What we now annually celebrate as African Liberation Day or Africa Day first began as Africa Freedom Day in 1958. Then, Kwame Nkrumah, the first prime minister and president of Ghana, convened the First Conference of Independent States in Accra which was attended by 8 independent African States. Their act of solidarity marked the first Pan-African conference ever held on the continent.
By 1963, more than two-thirds of the continent had become independent. This prompted them to form the Organisation of African Unity (OAU) at their meeting in Ethiopia. The organisation would later be disbanded in 2002 by then Chairman, President Thabo Mbeki of South Africa, to be replaced by the African Union.

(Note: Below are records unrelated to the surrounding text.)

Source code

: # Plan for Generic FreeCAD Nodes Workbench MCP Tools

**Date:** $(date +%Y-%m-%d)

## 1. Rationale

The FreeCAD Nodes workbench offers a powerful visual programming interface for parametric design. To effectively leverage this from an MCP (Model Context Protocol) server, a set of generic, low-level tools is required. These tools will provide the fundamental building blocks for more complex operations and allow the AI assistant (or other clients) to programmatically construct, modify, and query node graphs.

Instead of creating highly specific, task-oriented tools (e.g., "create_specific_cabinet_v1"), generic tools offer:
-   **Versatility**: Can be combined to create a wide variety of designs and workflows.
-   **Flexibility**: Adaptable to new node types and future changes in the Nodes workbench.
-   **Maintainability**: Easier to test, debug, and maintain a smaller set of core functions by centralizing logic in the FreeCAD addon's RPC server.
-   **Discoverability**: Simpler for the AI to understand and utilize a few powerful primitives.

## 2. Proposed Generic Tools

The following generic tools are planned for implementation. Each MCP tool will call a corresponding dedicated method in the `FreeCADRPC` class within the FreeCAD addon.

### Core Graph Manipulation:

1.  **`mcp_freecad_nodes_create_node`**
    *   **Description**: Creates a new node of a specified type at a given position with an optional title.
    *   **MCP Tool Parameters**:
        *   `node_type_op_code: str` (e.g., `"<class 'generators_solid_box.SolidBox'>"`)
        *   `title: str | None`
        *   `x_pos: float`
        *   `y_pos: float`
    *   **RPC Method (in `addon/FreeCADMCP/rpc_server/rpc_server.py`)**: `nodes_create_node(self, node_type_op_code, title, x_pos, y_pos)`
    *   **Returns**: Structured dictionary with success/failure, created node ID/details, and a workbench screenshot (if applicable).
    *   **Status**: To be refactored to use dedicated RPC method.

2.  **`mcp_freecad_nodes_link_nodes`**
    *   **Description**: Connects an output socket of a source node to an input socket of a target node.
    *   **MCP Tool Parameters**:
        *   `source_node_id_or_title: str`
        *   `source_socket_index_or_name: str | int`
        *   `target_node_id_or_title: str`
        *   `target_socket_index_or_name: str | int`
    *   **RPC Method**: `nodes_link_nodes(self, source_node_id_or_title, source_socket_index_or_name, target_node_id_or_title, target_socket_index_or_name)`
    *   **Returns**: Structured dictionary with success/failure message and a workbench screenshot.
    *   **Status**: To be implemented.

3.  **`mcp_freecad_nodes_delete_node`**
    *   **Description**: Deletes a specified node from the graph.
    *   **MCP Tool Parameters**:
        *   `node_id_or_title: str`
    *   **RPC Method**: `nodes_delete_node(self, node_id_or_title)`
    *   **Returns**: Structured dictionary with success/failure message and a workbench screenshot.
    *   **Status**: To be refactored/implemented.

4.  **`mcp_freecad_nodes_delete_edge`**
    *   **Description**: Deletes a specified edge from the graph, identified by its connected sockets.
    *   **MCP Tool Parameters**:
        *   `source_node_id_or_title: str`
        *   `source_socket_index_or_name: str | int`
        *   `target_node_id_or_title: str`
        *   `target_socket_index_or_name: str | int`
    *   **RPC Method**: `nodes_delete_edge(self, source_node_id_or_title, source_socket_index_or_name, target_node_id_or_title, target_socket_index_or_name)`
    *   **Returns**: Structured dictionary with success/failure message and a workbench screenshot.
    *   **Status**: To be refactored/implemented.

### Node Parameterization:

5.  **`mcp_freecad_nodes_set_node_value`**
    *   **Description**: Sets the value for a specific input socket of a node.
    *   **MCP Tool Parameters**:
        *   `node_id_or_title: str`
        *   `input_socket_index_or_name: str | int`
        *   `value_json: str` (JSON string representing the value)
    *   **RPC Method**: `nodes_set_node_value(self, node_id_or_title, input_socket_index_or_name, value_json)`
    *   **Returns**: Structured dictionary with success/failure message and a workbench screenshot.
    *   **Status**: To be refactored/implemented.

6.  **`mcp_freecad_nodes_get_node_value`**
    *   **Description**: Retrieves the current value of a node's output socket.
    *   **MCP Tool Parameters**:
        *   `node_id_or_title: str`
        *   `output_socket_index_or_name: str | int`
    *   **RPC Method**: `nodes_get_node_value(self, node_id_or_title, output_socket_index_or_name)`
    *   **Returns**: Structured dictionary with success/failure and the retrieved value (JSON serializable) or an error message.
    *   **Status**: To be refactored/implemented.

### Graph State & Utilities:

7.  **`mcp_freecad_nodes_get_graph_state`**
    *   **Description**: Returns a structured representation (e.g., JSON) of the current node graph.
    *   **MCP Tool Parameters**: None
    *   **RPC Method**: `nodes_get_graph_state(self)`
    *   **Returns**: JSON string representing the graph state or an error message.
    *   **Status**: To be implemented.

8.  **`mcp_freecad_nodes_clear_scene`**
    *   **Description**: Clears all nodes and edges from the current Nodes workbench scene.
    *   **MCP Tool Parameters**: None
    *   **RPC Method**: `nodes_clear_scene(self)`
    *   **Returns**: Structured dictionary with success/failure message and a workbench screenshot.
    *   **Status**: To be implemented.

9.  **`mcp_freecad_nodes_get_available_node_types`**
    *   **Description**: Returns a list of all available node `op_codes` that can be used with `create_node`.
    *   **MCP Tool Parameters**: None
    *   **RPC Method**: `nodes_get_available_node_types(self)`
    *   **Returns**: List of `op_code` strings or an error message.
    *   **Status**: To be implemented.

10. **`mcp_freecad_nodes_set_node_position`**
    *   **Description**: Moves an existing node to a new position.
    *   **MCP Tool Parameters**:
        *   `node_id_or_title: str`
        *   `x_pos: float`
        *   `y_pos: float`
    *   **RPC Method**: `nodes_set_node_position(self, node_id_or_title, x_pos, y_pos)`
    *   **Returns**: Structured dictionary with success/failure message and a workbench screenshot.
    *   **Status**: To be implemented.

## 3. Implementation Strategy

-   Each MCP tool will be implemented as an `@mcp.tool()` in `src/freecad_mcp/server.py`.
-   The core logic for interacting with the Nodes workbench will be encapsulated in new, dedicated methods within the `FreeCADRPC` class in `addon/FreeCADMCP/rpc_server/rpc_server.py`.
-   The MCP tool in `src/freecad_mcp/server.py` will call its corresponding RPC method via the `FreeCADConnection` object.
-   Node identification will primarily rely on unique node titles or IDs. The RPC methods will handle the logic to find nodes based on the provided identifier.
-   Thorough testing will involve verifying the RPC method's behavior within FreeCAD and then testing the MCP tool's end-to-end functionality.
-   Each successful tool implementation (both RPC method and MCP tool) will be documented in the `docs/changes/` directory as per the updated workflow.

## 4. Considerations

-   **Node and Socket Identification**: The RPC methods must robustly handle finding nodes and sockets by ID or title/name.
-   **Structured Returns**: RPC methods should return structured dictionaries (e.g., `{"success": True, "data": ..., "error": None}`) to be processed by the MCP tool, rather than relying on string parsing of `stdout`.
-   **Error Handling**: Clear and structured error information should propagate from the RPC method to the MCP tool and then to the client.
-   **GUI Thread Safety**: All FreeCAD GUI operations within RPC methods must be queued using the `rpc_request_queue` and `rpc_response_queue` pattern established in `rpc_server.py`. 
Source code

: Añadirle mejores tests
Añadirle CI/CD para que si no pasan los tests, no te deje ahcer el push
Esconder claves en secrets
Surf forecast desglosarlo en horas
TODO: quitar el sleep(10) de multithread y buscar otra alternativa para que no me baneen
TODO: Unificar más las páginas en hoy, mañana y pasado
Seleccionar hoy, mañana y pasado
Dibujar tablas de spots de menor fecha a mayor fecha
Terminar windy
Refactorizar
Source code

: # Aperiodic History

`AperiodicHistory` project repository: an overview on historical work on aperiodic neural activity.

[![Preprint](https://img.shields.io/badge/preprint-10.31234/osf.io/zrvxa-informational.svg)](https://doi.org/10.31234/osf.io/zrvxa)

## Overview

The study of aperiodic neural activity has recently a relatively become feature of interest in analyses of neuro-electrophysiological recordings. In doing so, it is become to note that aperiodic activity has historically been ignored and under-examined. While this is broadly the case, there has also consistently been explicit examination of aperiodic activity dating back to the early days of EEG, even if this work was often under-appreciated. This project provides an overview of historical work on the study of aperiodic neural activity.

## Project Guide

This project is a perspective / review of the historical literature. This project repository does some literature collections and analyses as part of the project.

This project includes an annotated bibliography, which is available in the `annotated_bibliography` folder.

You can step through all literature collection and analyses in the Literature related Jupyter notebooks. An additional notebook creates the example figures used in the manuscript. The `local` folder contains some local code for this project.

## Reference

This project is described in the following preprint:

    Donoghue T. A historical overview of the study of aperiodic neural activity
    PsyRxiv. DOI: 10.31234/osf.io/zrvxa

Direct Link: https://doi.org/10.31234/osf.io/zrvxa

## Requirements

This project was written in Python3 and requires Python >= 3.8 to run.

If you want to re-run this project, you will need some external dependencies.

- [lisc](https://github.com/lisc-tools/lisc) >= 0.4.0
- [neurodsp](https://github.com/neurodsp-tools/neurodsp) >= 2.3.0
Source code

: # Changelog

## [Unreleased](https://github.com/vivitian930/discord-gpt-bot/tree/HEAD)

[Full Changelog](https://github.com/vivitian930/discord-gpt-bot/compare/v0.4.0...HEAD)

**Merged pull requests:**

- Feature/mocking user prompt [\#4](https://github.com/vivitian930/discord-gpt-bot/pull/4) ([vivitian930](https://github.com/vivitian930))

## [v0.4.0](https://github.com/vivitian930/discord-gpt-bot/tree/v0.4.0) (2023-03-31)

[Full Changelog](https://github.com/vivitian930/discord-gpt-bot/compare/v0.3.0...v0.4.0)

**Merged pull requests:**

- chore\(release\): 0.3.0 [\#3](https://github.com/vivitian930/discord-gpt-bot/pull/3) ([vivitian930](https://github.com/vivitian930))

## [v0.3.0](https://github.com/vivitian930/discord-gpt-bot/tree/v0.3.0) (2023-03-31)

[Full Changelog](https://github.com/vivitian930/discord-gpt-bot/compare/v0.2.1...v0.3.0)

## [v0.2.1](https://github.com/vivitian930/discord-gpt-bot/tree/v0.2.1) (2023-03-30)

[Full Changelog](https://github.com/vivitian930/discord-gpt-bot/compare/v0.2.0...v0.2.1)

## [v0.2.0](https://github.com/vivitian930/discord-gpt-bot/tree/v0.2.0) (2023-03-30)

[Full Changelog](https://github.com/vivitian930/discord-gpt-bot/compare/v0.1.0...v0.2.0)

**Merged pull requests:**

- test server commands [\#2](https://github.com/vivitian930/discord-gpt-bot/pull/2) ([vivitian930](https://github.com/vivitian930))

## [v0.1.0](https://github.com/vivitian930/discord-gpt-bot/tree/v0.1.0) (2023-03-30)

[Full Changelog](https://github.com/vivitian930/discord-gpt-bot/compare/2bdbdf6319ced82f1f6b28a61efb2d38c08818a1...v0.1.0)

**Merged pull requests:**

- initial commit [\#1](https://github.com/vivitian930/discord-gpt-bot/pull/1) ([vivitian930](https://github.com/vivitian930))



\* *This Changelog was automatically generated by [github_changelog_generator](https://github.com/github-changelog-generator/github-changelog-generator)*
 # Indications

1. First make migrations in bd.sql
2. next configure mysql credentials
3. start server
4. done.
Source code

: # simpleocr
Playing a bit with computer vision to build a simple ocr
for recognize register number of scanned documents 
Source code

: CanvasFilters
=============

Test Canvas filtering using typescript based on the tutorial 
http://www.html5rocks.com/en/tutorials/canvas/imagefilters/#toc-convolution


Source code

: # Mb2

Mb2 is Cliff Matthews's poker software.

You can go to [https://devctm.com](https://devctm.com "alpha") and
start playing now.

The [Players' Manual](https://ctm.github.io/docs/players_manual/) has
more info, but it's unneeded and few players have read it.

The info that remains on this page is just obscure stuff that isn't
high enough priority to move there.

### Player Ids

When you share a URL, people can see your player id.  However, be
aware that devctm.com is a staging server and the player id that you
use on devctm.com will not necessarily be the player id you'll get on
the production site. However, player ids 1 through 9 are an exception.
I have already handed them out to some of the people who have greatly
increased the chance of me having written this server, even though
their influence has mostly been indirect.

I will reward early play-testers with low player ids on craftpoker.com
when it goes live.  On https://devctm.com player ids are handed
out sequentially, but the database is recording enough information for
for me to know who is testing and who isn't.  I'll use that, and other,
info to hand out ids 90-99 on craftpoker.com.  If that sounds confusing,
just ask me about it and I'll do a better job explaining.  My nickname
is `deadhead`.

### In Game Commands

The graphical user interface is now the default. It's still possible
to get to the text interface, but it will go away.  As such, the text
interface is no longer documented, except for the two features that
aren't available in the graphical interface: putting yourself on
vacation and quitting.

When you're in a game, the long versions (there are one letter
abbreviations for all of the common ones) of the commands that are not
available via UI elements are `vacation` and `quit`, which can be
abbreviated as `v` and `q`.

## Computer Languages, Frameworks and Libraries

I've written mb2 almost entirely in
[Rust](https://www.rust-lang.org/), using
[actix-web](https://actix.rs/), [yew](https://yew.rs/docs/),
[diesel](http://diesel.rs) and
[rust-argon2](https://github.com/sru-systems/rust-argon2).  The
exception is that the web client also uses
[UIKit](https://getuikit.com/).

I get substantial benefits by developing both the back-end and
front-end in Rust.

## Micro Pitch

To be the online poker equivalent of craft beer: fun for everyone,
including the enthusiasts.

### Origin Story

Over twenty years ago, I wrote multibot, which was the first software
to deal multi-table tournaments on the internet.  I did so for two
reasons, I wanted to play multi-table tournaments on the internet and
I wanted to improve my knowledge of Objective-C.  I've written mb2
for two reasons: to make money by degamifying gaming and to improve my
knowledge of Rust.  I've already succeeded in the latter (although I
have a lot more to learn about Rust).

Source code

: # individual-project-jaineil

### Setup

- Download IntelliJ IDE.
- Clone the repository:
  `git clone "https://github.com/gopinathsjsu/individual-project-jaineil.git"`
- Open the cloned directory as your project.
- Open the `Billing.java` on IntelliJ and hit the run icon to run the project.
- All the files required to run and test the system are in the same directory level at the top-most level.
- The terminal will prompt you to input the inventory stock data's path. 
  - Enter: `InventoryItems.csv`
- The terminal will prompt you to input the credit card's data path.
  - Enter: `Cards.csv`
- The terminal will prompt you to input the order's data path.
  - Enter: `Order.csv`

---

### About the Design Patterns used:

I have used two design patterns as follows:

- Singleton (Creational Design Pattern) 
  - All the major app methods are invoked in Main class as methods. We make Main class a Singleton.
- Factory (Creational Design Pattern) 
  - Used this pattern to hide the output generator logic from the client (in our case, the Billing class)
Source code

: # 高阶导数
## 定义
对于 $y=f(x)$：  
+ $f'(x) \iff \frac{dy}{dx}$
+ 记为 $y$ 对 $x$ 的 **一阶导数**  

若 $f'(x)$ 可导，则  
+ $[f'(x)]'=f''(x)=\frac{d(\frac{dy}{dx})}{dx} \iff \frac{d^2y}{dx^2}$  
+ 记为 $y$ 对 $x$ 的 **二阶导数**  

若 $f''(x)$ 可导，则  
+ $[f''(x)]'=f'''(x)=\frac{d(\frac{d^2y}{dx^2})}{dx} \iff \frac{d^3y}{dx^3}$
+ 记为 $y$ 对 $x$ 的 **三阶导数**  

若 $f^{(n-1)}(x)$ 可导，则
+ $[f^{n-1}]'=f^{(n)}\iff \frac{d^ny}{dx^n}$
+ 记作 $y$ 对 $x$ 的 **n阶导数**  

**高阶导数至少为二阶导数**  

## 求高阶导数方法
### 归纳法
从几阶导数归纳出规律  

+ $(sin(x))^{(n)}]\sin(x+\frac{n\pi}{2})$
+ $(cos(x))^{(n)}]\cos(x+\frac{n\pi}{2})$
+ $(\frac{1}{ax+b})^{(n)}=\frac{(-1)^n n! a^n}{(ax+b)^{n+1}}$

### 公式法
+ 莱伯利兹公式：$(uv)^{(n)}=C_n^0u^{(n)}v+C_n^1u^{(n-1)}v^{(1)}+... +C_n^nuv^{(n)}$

The main focuses of the OAU were economic integration amongst its member states and the eradication of colonialism and neo-colonialism from the continent, noble endeavours that promoted the freedom and unity of African nations. As such, they pledged to support the work of freedom fighters in African nation working towards their independence.
The theme for this year’s Africa Day celebrations is “Arts, Culture and Heritage: Levers for Building the Africa We Want.”
Africa Day is celebrated as a holiday on the continent and around the world. It is representative of the solidarity of African people around the world.
As the continent continues to grow and develop, we cannot forget the triumphs of our humble beginnings or the unity to be found therein.